= BRIEF =
Starting at the line with "epsilons the differences", set down each line of the entries below through the last one, exactly as it stands.

= Saved entries =
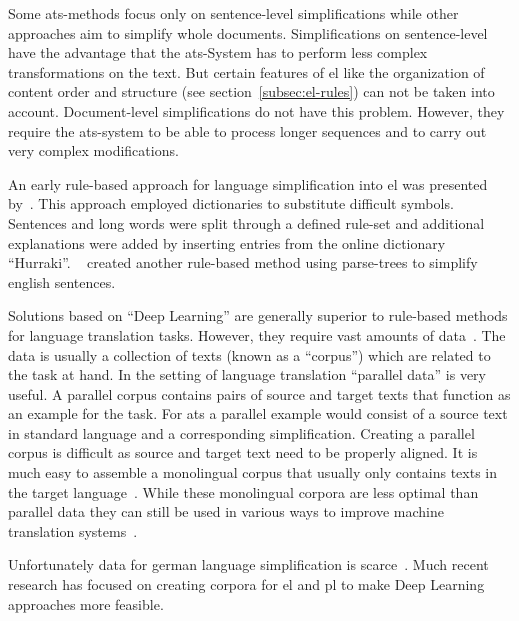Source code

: Some \gls{ats}-methods focus only on sentence-level simplifications while other approaches aim to simplify whole documents.
Simplifications on sentence-level have the advantage that the \gls{ats}-System has to perform less complex transformations on the text.
But certain features of \gls{el} like the organization of content order and structure (see section~\ref{subsec:el-rules}) can not be taken into account. %
Document-level simplifications do not have this problem.
However, they require the \gls{ats}-system to be able to process longer sequences and to carry out very complex modifications.

An early rule-based approach for language simplification into \gls{el} was presented by~\autocite{suter2016}.
This approach employed dictionaries to substitute difficult symbols.
Sentences and long words were split through a defined rule-set and additional explanations were added by inserting entries from the online dictionary \enquote{Hurraki}.
~\autocite{Garain2019} created another rule-based method using parse-trees to simplify english sentences.

Solutions based on \enquote{Deep Learning} are generally superior to rule-based methods for language translation tasks.
However, they require vast amounts of data~\autocite{otter2019survey}.
The data is usually a collection of texts (known as a \enquote{corpus}) which are related to the task at hand.
In the setting of language translation \enquote{parallel data} is very useful.
A parallel corpus contains pairs of source and target texts that function as an example for the task.
For \gls{ats} a parallel example would consist of a source text in standard language and a corresponding simplification.
Creating a parallel corpus is difficult as source and target text need to be properly aligned.
It is much easy to assemble a monolingual corpus that usually only contains texts in the target language~\autocite{chan2023routledge}.
While these monolingual corpora are less optimal than parallel data they can still be used in various ways to improve machine translation systems~\autocite{lample2018unsupervised, burlot2019using, chan2023routledge}.

Unfortunately data for german language simplification is scarce~\autocite{Ansch_tz_2023}.
Much recent research has focused on creating corpora for \gls{el} and \gls{pl} to make Deep Learning approaches more feasible.



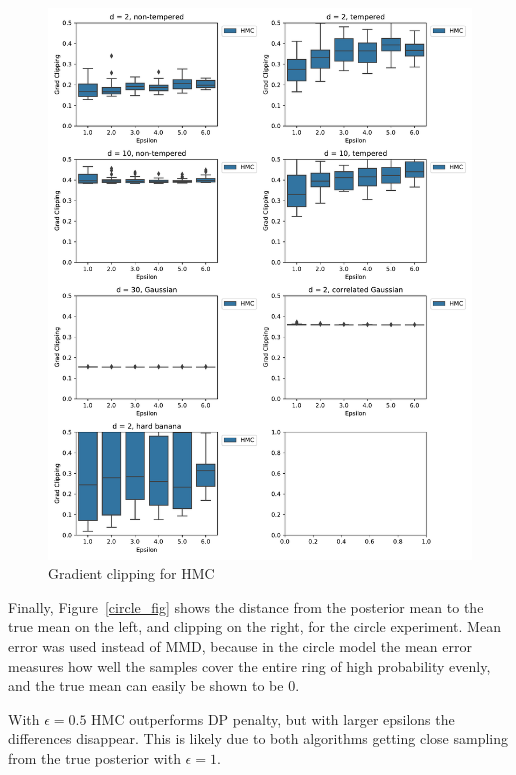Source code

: ﻿\documentclass[a4paper]{article}
\begin{document}
\begin{figure}[h]
  \centering
  \includegraphics[width=\textwidth]{figures/banana_grad_clipping}
  \caption{Gradient clipping for HMC}
  \label{banana_gradient_clipping_fig}
\end{figure}

Finally, Figure~\ref{circle_fig} shows the distance from the posterior mean
to the true mean on the left, and clipping on the right, for the circle
experiment. Mean error was used instead of MMD, because in the circle model the
mean error measures how well the samples cover the entire ring of high probability
evenly, and the true mean can easily be shown to be 0.

With \(\epsilon = 0.5\) HMC outperforms DP penalty, but with larger
epsilons the differences disappear. This is likely due to both algorithms getting
close sampling from the true posterior with \(\epsilon = 1\).
\end{document}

= ANSWER BELOW =
epsilons the differences disappear. This is likely due to both algorithms getting
close sampling from the true posterior with \(\epsilon = 1\).
\end{document}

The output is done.